It takes a package name
and an optional version
number, for example:
def self.download_url(db_project, version = nil)
"https://rubygems.org/downloads/#{db_project.name}-#{version}.gem"
end
If the package manager provides hosted documentation for each package, add this method to return a url for it.
It takes a package name
and an optional version
number, for example:
def self.documentation_url(name, version = nil)

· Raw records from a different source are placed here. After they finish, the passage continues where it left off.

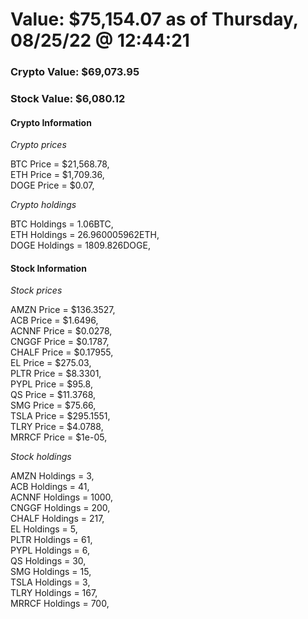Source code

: # Value: $75,154.07 as of Thursday, 08/25/22 @ 12:44:21 

### Crypto Value: $69,073.95

### Stock Value: $6,080.12

#### Crypto Information 
*Crypto prices* 

BTC Price = $21,568.78,  
ETH Price = $1,709.36,  
DOGE Price = $0.07,  


*Crypto holdings* 

BTC Holdings = 1.06BTC,  
ETH Holdings = 26.960005962ETH,  
DOGE Holdings = 1809.826DOGE,  


#### Stock Information 

*Stock prices* 

AMZN Price = $136.3527,  
ACB Price = $1.6496,  
ACNNF Price = $0.0278,  
CNGGF Price = $0.1787,  
CHALF Price = $0.17955,  
EL Price = $275.03,  
PLTR Price = $8.3301,  
PYPL Price = $95.8,  
QS Price = $11.3768,  
SMG Price = $75.66,  
TSLA Price = $295.1551,  
TLRY Price = $4.0788,  
MRRCF Price = $1e-05,  


*Stock holdings* 

AMZN Holdings = 3,  
ACB Holdings = 41,  
ACNNF Holdings = 1000,  
CNGGF Holdings = 200,  
CHALF Holdings = 217,  
EL Holdings = 5,  
PLTR Holdings = 61,  
PYPL Holdings = 6,  
QS Holdings = 30,  
SMG Holdings = 15,  
TSLA Holdings = 3,  
TLRY Holdings = 167,  
MRRCF Holdings = 700,  


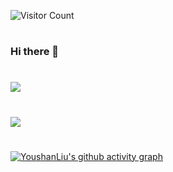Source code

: ![Visitor Count](https://profile-counter.glitch.me/{YoushanLiu}/count.svg)
# 
### Hi there 👋

<!--
**YoushanLiu/YoushanLiu** is a ✨ _special_ ✨ repository because its `README.md` (this file) appears on your GitHub profile.

Here are some ideas to get you started:

- 🔭 I’m currently working on ...
- 🌱 I’m currently learning ...
- 👯 I’m looking to collaborate on ...
- 🤔 I’m looking for help with ...
- 💬 Ask me about ...
- 📫 How to reach me: ...
- 😄 Pronouns: ...
- ⚡ Fun fact: ...
-->

#
![](https://github-readme-stats.vercel.app/api/top-langs/?username=YoushanLiu&theme=dark&layout=compact)


#
![](https://github-readme-stats.vercel.app/api?username=YoushanLiu&show_icons=true&theme=dark&count_private=true)

#
[![YoushanLiu's github activity graph](https://github-readme-activity-graph.vercel.app/graph?username=YoushanLiu&theme=github)](https://github.com/ashutosh00710/github-readme-activity-graph)

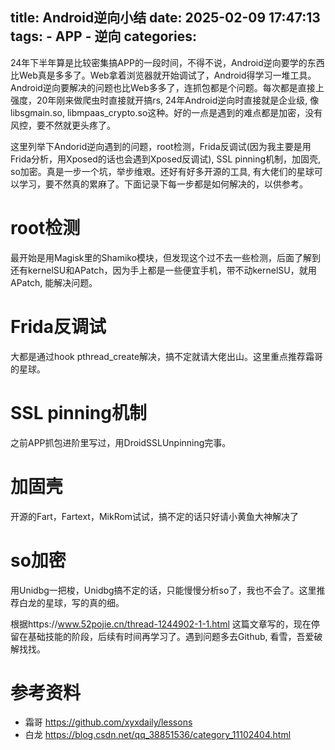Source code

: title: Android逆向小结
date: 2025-02-09 17:47:13
tags:
    - APP
    - 逆向
categories:
---
24年下半年算是比较密集搞APP的一段时间，不得不说，Android逆向要学的东西比Web真是多多了。Web拿着浏览器就开始调试了，Android得学习一堆工具。Android逆向要解决的问题也比Web多多了，连抓包都是个问题。每次都是直接上强度，20年刚来做爬虫时直接就开搞rs, 24年Android逆向时直接就是企业级, 像libsgmain.so, libmpaas_crypto.so这种。好的一点是遇到的难点都是加密，没有风控，要不然就更头疼了。

这里列举下Andorid逆向遇到的问题，root检测，Frida反调试(因为我主要是用Frida分析，用Xposed的话也会遇到Xposed反调试), SSL pinning机制，加固壳, so加密。真是一步一个坑，举步维艰。还好有好多开源的工具, 有大佬们的星球可以学习，要不然真的累麻了。下面记录下每一步都是如何解决的，以供参考。


# root检测

最开始是用Magisk里的Shamiko模块，但发现这个过不去一些检测，后面了解到还有kernelSU和APatch，因为手上都是一些便宜手机，带不动kernelSU，就用APatch, 能解决问题。

# Frida反调试

大都是通过hook pthread_create解决，搞不定就请大佬出山。这里重点推荐霜哥的星球。

# SSL pinning机制
之前APP抓包进阶里写过，用DroidSSLUnpinning完事。

# 加固壳
开源的Fart，Fartext，MikRom试试，搞不定的话只好请小黄鱼大神解决了

# so加密
用Unidbg一把梭，Unidbg搞不定的话，只能慢慢分析so了，我也不会了。这里推荐白龙的星球，写的真的细。

根据https://www.52pojie.cn/thread-1244902-1-1.html 这篇文章写的，现在停留在基础技能的阶段，后续有时间再学习了。遇到问题多去Github, 看雪，吾爱破解找找。

# 参考资料
* 霜哥 https://github.com/xyxdaily/lessons
* 白龙 https://blog.csdn.net/qq_38851536/category_11102404.html
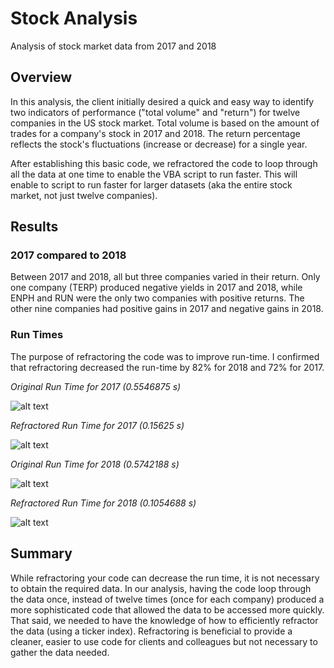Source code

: # Stock Analysis
Analysis of stock market data from 2017 and 2018

## Overview

In this analysis, the client initially desired a quick and easy way to identify two indicators of performance ("total volume" and "return") for twelve companies in the US stock market. Total volume is based on the amount of trades for a company's stock in 2017 and 2018. The return percentage reflects the stock's fluctuations (increase or decrease) for a single year.

After establishing this basic code, we refractored the code to loop through all the data at one time to enable the VBA script to run faster. This will enable to script to run faster for larger datasets (aka the entire stock market, not just twelve companies).

## Results

### 2017 compared to 2018

Between 2017 and 2018, all but three companies varied in their return. Only one company (TERP) produced negative yields in 2017 and 2018, while ENPH and RUN were the only two companies with positive returns. The other nine companies had positive gains in 2017 and negative gains in 2018. 

### Run Times

The purpose of refractoring the code was to improve run-time. I confirmed that refractoring decreased the run-time by 82% for 2018 and 72% for 2017. 

*Original Run Time for 2017 (0.5546875 s)*

![alt text](https://raw.githubusercontent.com/lgonzales1/stocks-analysis/main/VBA_Challenge_2017_original.png)

*Refractored Run Time for 2017 (0.15625 s)*

![alt text](https://raw.githubusercontent.com/lgonzales1/stocks-analysis/main/VBA_Challenge_2017_refractored.png)

*Original Run Time for 2018 (0.5742188 s)*

![alt text](https://raw.githubusercontent.com/lgonzales1/stocks-analysis/main/VBA_Challenge_2018_original.png)

*Refractored Run Time for 2018 (0.1054688 s)*

![alt text](https://raw.githubusercontent.com/lgonzales1/stocks-analysis/main/VBA_Challenge_2018_refractored.png)

## Summary

While refractoring your code can decrease the run time, it is not necessary to obtain the required data. In our analysis, having the code loop through the data once, instead of twelve times (once for each company) produced a more sophisticated code that allowed the data to be accessed more quickly. That said, we needed to have the knowledge of how to efficiently refractor the data (using a ticker index). Refractoring is beneficial to provide a cleaner, easier to use code for clients and colleagues but not necessary to gather the data needed.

"http://www.rubydoc.info/gems/#{name}/#{version}"
end
Libraries will try and ping the #package_link
url on a regular basis to check for a 200 status code, if the package manager registry always returns a 200 or doesn't have a #package_link
method, you can add this method to provide a different url that will return a 200 if the package still exists or a 404 if it's been removed.
It takes a project
object, for example:
def self.check_status_url(db_project)
"https://rubygems.org/api/v1/versions/#{db_project.name}"
end
Constants are added to each PackageManager
to provide more meta data about the level of support that Libraries.io has for that package manager:
If the PackageManager
class has a #versions
method then set this to true
:
HAS_VERSIONS = true
If the PackageManager
class has a #dependencies
method then set this to true
:
HAS_DEPENDENCIES = true
If the package manager has a website then set this to the full url with protocol:
URL = 'https://rubygems.org'
Most application level package managers have a main programming language that they focus on, this should be set to the hex value for that language from the github-linguist
gem, you can see the full list of colours in languages.yml
COLOR = '#701516'
HIDDEN
This doesn't need to be set for any active package managers, but if one is shut down and should no longer be shown on the site set it to true
:
HIDDEN = true
Once your PackageManager
class is ready you can add the required rake tasks to download.rake
Depending on the size, popularity and frequency of updates there are different tasks to add:
If there's a #recent_names
method defined on the PackageManager
class then Libraries.io can check for new updates frequently by calling #import_recent_async
on the class, add a rake task that looks like this:
desc 'Download recent Rubygems packages asynchronously'
task rubygems: :environment do
PackageManager::Rubygems.import_recent_async
end
For package managers that don't have a proper concept of versions (Go and Bower are good examples that fall back to git tags), we don't need to check packages we already know about, the #import_new_async
task will only download packages we don't already have in the database:
desc 'Download new Bower packages asynchronously'
task bower: :environment do
PackageManager::Bower.import_new_async
end
For the initial import of all packages, add an foobar_all
task which calls #import_async
, this will be ran on a daily basis if there's no #recent_names
method defined:
desc 'Download all Rubygems packages asynchronously'
task rubygems_all: :environment do
PackageManager::Rubygems.import_async
end
For some package managers that the download process can't easily be parallelized (if it requires cloning a git repo for example), the import can be done synchronously instead with the following task that calls #import
on the class:
desc 'Download all Inqlude packages'
task inqlude: :environment do
PackageManager::Inqlude.import
end
Once the PackageManager
class is ready, there's some optional updates that can be added to some other repositories to enable more functionality.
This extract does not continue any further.